In the last few years, co-working has exploded in L.A. as dozens of operators fight for a piece of the business.
Seven different brands have more than 100,000 square feet of co-working space in Los Angeles County, according to data from CBRE Group Inc., and Business Journal estimates put total co-working square footage of the top 100 spaces at just under 3 million. Brokers said Los Angeles was the second largest market in the country for co-working space after New York.
New York-based co-working heavyweight WeWork Cos. Inc. is the largest player in the region with 1.2 million square feet spread across 19 L.A. County locations. Regus Corp. is the second largest with 905,000 square feet spread across 49 locations. Other operators with sizeable footprints include Irvine-based Premier Office Centers, which does business as Premier Business Centers; Barrister Executive Suites Inc., based in Sawtelle; Santa Monica-based Cross Campus Inc.; New York-based Industrious; and Spaces. Both Regus and Spaces are subsidiaries of IWG, which is based in Switzerland.

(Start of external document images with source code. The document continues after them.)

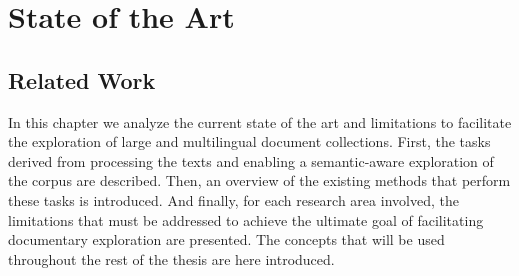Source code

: 

\chapter{State of the Art}\label{ch:soa}

\graphicspath{{soa/figures/}}


\section{Related Work}\label{sec:related-work}

In this chapter we analyze the current state of the art and limitations to facilitate the exploration of large and multilingual document collections. First, the tasks derived from processing the texts and enabling a semantic-aware exploration of the corpus are described. Then, an overview of the existing methods that perform these tasks is introduced. And finally, for each research area involved, the limitations that must be addressed to achieve the ultimate goal of facilitating documentary exploration are presented. The concepts that will be used throughout the rest of the thesis are here introduced. 

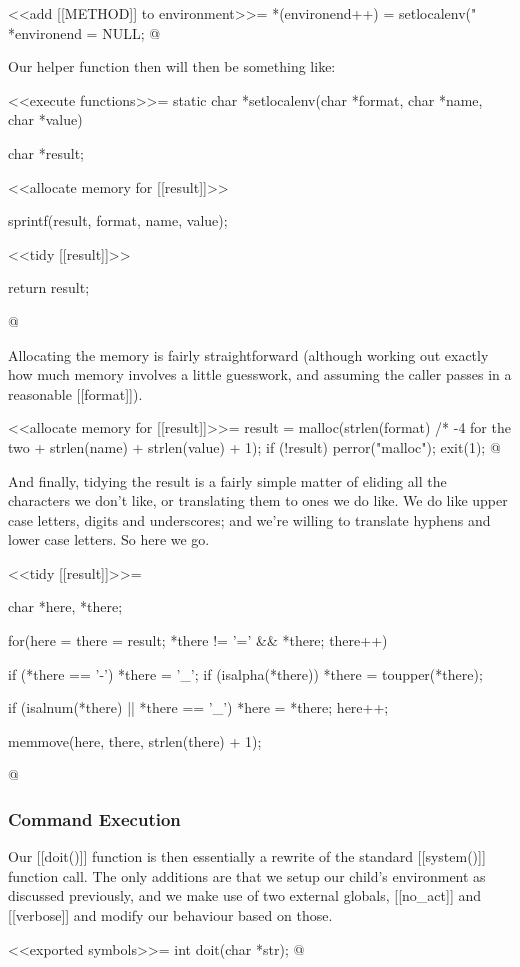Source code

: \documentclass{article}
\begin{document}
<<add [[METHOD]] to environment>>=
*(environend++) = setlocalenv("%
*environend = NULL;
@

Our helper function then will then be something like:

<<execute functions>>=
static char *setlocalenv(char *format, char *name, char *value) {
	char *result;

	<<allocate memory for [[result]]>>

	sprintf(result, format, name, value);

	<<tidy [[result]]>>

	return result;
}
@

Allocating the memory is fairly straightforward (although working out
exactly how much memory involves a little guesswork, and assuming the
caller passes in a reasonable [[format]]).

<<allocate memory for [[result]]>>=
result = malloc(strlen(format)   /* -4 for the two %
                + strlen(name) 
                + strlen(value) 
                + 1);
if (!result) {
	perror("malloc");
	exit(1);
}
@

And finally, tidying the result is a fairly simple matter of eliding all
the characters we don't like, or translating them to ones we do like. We
do like upper case letters, digits and underscores; and we're willing
to translate hyphens and lower case letters. So here we go.

<<tidy [[result]]>>=
{
	char *here, *there;

	for(here = there = result; *there != '=' && *there; there++) {
		if (*there == '-') *there = '_';
		if (isalpha(*there)) *there = toupper(*there);

		if (isalnum(*there) || *there == '_') {
			*here = *there;
			here++;
		}
	}
	memmove(here, there, strlen(there) + 1);
}
@

\subsubsection{Command Execution}

Our [[doit()]] function is then essentially a rewrite of the standard
[[system()]] function call. The only additions are that we setup our
child's environment as discussed previously, and we make use of two
external globals, [[no_act]] and [[verbose]] and modify our behaviour
based on those.

<<exported symbols>>=
int doit(char *str);
@
\end{document}
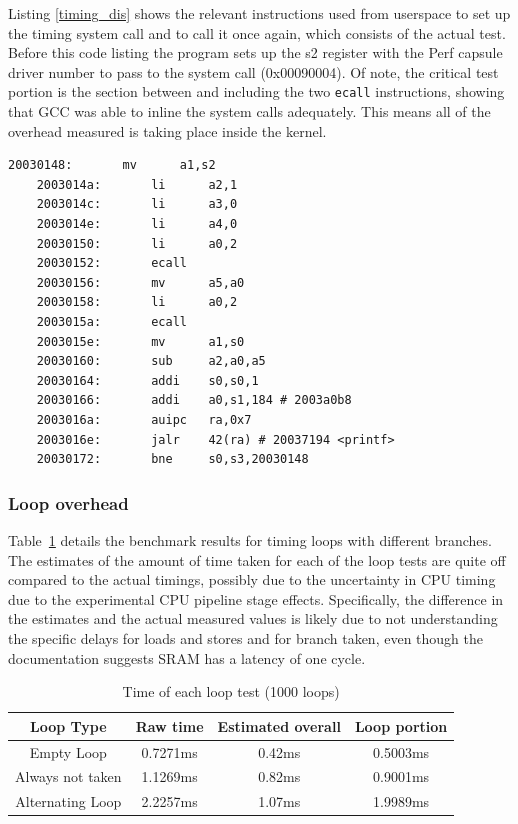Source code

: \documentclass{article}
\begin{document}
Listing \ref{timing_dis} shows the relevant instructions used from userspace to set up the timing system call and to call it once again, which consists of the actual test. Before this code listing the program sets up the s2 register with the Perf capsule driver number to pass to the system call (0x00090004). Of note, the critical test portion is the section between and including the two \texttt{ecall} instructions, showing that GCC was able to inline the system calls adequately. This means all of the overhead measured is taking place inside the kernel.

\begin{lstlisting}[caption={Timing overhead benchmark disassembly}, label={timing_dis}]
    20030148:       mv      a1,s2
    2003014a:       li      a2,1
    2003014c:       li      a3,0
    2003014e:       li      a4,0
    20030150:       li      a0,2
    20030152:       ecall
    20030156:       mv      a5,a0
    20030158:       li      a0,2
    2003015a:       ecall
    2003015e:       mv      a1,s0
    20030160:       sub     a2,a0,a5
    20030164:       addi    s0,s0,1
    20030166:       addi    a0,s1,184 # 2003a0b8
    2003016a:       auipc   ra,0x7
    2003016e:       jalr    42(ra) # 20037194 <printf>
    20030172:       bne     s0,s3,20030148
\end{lstlisting}

\subsubsection{Loop overhead} \label{subsubsec:loop_overhead_meas}

Table~\ref{table:loop-overhead} details the benchmark results for timing loops with different branches. The estimates of the amount of time taken for each of the loop tests are quite off compared to the actual timings, possibly due to the uncertainty in CPU timing due to the experimental CPU pipeline stage effects. Specifically, the difference in the estimates and the actual measured values is likely due to not understanding the specific delays for loads and stores and for branch taken, even though the documentation suggests SRAM has a latency of one cycle.

\begin{table}[htp]
\centering
\begin{tabular}{|c||c|c|c|}
 \hline
 Loop Type & Raw time & Estimated overall & Loop portion \\
 \hline\hline
 Empty Loop & 0.7271ms & 0.42ms & 0.5003ms\\
 \hline
 Always not taken & 1.1269ms & 0.82ms  & 0.9001ms\\
 \hline
 Alternating Loop & 2.2257ms & 1.07ms  & 1.9989ms\\
 \hline
\end{tabular}
\caption{Time of each loop test (1000 loops)}
\label{table:loop-overhead}
\end{table}
\end{document}
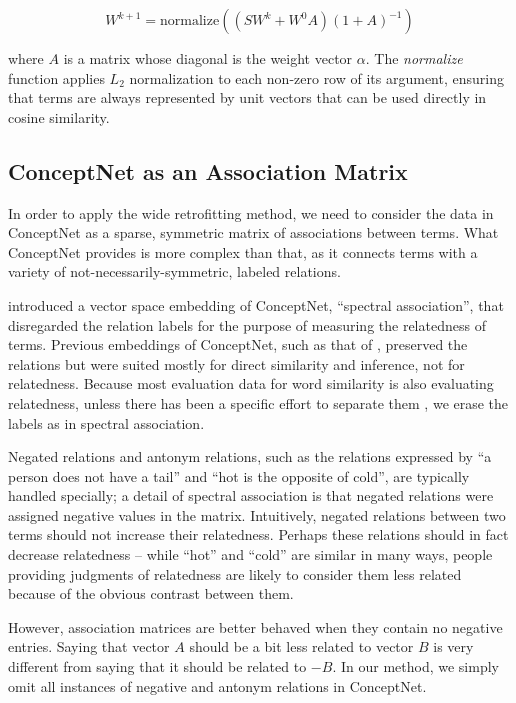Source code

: \documentclass[11pt,letterpaper]{article}
\begin{document}
$$
W^{k+1} = \mathrm{normalize}\left( \left( S W^k + W^0 A \right)\left( 1 + A \right)^{-1} \right)
$$

where $A$ is a matrix whose diagonal is the weight vector $\alpha$. The {\em normalize}
function applies $L_2$ normalization to each non-zero row of its argument, ensuring
that terms are always represented by unit vectors that can be used directly in
cosine similarity.

\subsection{ConceptNet as an Association Matrix}

In order to apply the wide retrofitting method, we need to consider the data in
ConceptNet as a sparse, symmetric matrix of associations between terms. What
ConceptNet provides is more complex than that, as it connects terms with a
variety of not-necessarily-symmetric, labeled relations.

 introduced a vector space embedding of ConceptNet,
``spectral association'', that disregarded the relation labels for the purpose
of measuring the relatedness of terms. Previous embeddings of ConceptNet, such
as that of , preserved the relations but were
suited mostly for direct similarity and inference, not for relatedness. Because
most evaluation data for word similarity is also evaluating relatedness, unless
there has been a specific effort to separate them \cite{agirre2009similarity},
we erase the labels as in spectral association.

Negated relations and antonym relations, such as the relations expressed by
``a person does not have a tail'' and ``hot is the opposite of cold'', are
typically handled specially; a detail of spectral association is that negated
relations were assigned negative values in the matrix. Intuitively, negated
relations between two terms should not increase their relatedness. Perhaps
these relations should in fact decrease relatedness -- while ``hot'' and
``cold'' are similar in many ways, people providing judgments of relatedness
are likely to consider them less related because of the obvious contrast
between them.

However, association matrices are better behaved when they contain no negative
entries. Saying that vector $A$ should be a bit less related to vector
$B$ is very different from saying that it should be related to $-B$.
In our method, we simply omit all instances of negative and antonym
relations in ConceptNet.
\end{document}
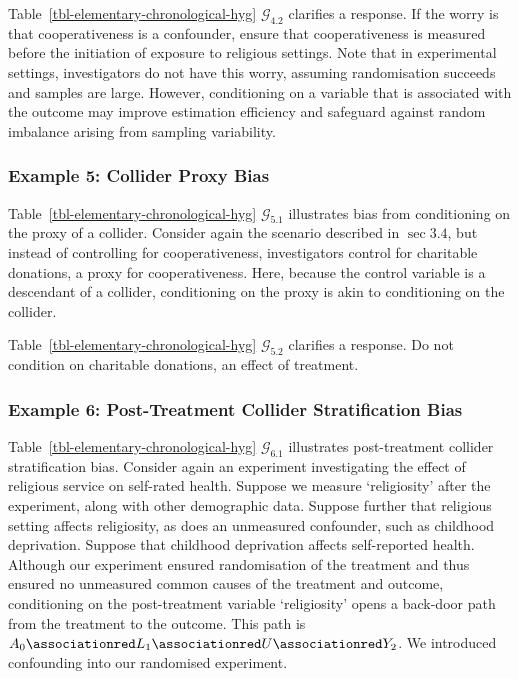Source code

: \documentclass[
  single column]{article}
\begin{document}
Table~\ref{tbl-elementary-chronological-hyg} \(\mathcal{G}_{4.2}\)
clarifies a response. If the worry is that cooperativeness is a
confounder, ensure that cooperativeness is measured before the
initiation of exposure to religious settings. Note that in experimental
settings, investigators do not have this worry, assuming randomisation
succeeds and samples are large. However, conditioning on a variable that
is associated with the outcome may improve estimation efficiency and
safeguard against random imbalance arising from sampling variability.

\subsubsection{Example 5: Collider Proxy
Bias}\label{example-5-collider-proxy-bias}

Table~\ref{tbl-elementary-chronological-hyg} \(\mathcal{G}_{5.1}\)
illustrates bias from conditioning on the proxy of a collider. Consider
again the scenario described in \(\sec 3.4\), but instead of controlling
for cooperativeness, investigators control for charitable donations, a
proxy for cooperativeness. Here, because the control variable is a
descendant of a collider, conditioning on the proxy is akin to
conditioning on the collider.

Table~\ref{tbl-elementary-chronological-hyg} \(\mathcal{G}_{5.2}\)
clarifies a response. Do not condition on charitable donations, an
effect of treatment.

\subsubsection{Example 6: Post-Treatment Collider Stratification
Bias}\label{example-6-post-treatment-collider-stratification-bias}

Table~\ref{tbl-elementary-chronological-hyg} \(\mathcal{G}_{6.1}\)
illustrates post-treatment collider stratification bias. Consider again
an experiment investigating the effect of religious service on
self-rated health. Suppose we measure `religiosity' after the
experiment, along with other demographic data. Suppose further that
religious setting affects religiosity, as does an unmeasured confounder,
such as childhood deprivation. Suppose that childhood deprivation
affects self-reported health. Although our experiment ensured
randomisation of the treatment and thus ensured no unmeasured common
causes of the treatment and outcome, conditioning on the post-treatment
variable `religiosity' opens a back-door path from the treatment to the
outcome. This path is
\(A_0 \associationred L_1 \associationred U \associationred Y_2\). We
introduced confounding into our randomised experiment.
\end{document}
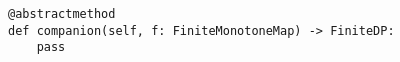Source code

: \par\begin{minipage}{60ex}
\begin{verbatim}
@abstractmethod
def companion(self, f: FiniteMonotoneMap) -> FiniteDP:
    pass
\end{verbatim}
\end{minipage}\par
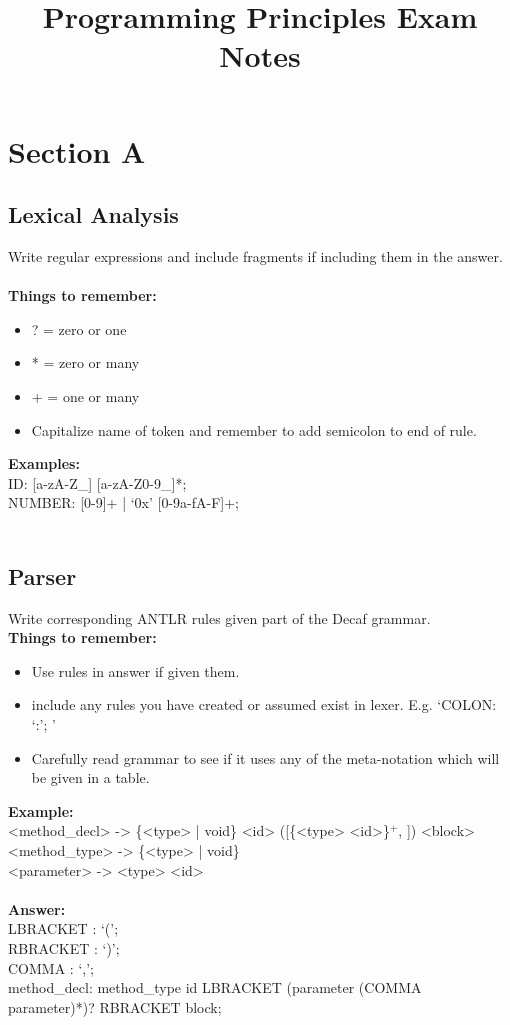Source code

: 

\title{\vspace{-3.0cm}\textbf{Programming Principles Exam Notes}}
\date{}

	\maketitle
	\section*{Section A}
	\subsection*{Lexical Analysis}
	Write regular expressions and include fragments if including them in the answer.\\\\
	\textbf{Things to remember:}
	\begin{itemize}
		\item ? = zero or one
		\item * = zero or many
		\item + = one or many
		\item Capitalize name of token and remember to add semicolon to end of rule.
	\end{itemize}
	\textbf{Examples:}\\
	ID: [a-zA-Z\_] [a-zA-Z0-9\_]*;\\
	NUMBER: [0-9]+ | `0x' [0-9a-fA-F]+;\\\\
	\subsection*{Parser}
	Write corresponding ANTLR rules given part of the Decaf grammar.\\
	\textbf{Things to remember:}
	\begin{itemize}
		\item Use rules in answer if given them.
		\item include any rules you have created or assumed exist in lexer. E.g. `COLON: `:'; '
		\item Carefully read grammar to see if it uses any of the meta-notation which will be given in a table.
	\end{itemize}
	\textbf{Example:}\\
	<method\_decl>  -> \{<type> | void\} <id> ([\{<type> <id>\}$^{+}$, ]) <block>\\
	<method\_type>  -> \{<type> | void\}\\
	<parameter>  -> <type> <id>\\\\
	\noindent
	\textbf{Answer:}\\ 
	LBRACKET : `(';\\
	RBRACKET : `)';\\
	COMMA : `,'; \\
	method\_decl: method\_type  id LBRACKET (parameter (COMMA parameter)*)? RBRACKET block;\\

“We’ve seen just an amazing amount of space being taken down,” said Steven Kolsky, an executive vice president at brokerage firm Newmark Knight Frank.
Flexible office space – which is any space that doesn’t require a long-term lease and is generally furnished – accounts for less than 5 percent of U.S. office stock but is expected to grow to 30 percent of the market by 2030, according to research from Jones Lang LaSalle Inc.
“The typography of L.A. is actually playing right into co-working’s hand,” JLL Southwest Market Director Peter Belisle said. “There’s more of a workplace strategy to have additional or satellite locations in areas where people live.”
Michael Berretta, vice president of network development for IWG, agreed.
“L.A. is a unique part of the country for us because of its density,” Berretta said. “That, coupled with a massively diverse business community, has given us a great opportunity to build our network.”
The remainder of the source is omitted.